# ACTIVITY
I need the lines below from the one with "agrupaciones musicales que" down to the one with "Gracias a la" reproduced exactly, both ends included, and nothing else.

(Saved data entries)

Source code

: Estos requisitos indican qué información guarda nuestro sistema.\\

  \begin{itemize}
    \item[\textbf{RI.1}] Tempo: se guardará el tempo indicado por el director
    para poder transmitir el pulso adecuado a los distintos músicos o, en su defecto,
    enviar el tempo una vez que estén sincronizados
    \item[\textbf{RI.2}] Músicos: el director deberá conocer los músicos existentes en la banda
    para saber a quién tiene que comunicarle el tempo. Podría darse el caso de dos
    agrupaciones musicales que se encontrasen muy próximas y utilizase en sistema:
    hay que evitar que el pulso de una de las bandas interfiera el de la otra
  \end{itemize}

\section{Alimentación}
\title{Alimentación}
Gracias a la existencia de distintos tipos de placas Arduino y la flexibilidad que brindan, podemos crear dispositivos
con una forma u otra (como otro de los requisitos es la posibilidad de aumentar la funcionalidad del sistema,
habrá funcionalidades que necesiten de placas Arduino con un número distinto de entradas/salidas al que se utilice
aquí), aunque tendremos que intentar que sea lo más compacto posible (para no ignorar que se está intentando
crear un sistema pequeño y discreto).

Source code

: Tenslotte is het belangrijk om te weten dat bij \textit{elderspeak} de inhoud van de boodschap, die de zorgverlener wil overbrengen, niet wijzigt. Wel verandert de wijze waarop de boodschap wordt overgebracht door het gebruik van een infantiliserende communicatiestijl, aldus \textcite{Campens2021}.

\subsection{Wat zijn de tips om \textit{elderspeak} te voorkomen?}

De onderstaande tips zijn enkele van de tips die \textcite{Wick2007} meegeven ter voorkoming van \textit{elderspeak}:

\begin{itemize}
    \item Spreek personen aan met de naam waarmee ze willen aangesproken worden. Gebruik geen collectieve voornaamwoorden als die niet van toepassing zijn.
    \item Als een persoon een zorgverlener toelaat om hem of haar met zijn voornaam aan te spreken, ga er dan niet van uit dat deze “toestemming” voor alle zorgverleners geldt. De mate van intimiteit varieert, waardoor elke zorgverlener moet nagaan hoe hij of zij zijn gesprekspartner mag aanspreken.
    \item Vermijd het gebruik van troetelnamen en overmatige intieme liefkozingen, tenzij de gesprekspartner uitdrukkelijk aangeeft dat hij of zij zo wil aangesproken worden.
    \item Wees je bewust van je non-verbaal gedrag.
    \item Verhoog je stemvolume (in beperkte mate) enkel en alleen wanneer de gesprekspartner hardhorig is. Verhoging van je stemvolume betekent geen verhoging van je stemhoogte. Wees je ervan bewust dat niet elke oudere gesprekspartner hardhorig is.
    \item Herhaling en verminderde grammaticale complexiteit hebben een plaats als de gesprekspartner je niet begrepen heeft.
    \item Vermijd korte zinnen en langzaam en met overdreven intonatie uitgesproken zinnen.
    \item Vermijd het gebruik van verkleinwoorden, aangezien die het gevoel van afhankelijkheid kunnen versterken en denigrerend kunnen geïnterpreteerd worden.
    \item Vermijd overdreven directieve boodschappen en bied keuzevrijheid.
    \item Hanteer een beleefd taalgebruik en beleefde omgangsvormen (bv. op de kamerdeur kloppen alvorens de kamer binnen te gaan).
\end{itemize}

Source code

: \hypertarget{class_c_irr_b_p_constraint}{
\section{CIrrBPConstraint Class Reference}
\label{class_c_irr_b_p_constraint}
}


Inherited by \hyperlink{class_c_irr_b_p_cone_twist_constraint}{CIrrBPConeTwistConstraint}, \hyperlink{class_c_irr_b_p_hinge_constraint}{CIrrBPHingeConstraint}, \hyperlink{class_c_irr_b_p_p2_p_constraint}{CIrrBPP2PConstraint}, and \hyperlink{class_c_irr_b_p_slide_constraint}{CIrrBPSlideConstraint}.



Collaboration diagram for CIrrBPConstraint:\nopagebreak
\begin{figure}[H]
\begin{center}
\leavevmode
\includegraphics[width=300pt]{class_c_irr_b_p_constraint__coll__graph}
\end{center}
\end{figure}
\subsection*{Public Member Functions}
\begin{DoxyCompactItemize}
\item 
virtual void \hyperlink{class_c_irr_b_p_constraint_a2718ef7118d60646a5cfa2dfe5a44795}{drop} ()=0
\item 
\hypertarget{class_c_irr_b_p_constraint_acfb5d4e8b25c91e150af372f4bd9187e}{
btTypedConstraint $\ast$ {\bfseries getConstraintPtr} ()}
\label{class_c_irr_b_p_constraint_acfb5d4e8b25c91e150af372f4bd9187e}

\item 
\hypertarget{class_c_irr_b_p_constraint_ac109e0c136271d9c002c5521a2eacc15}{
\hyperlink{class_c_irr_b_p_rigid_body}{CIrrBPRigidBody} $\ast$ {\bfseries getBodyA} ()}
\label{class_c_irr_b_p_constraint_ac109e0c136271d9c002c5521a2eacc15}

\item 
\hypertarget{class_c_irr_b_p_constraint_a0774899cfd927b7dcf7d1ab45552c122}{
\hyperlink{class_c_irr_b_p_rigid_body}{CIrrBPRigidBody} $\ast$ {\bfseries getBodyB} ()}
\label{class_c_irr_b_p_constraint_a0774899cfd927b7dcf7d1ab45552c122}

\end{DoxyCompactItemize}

# FINISHED TASK
    agrupaciones musicales que se encontrasen muy próximas y utilizase en sistema:
    hay que evitar que el pulso de una de las bandas interfiera el de la otra
  \end{itemize}

\section{Alimentación}
\title{Alimentación}
Gracias a la existencia de distintos tipos de placas Arduino y la flexibilidad que brindan, podemos crear dispositivos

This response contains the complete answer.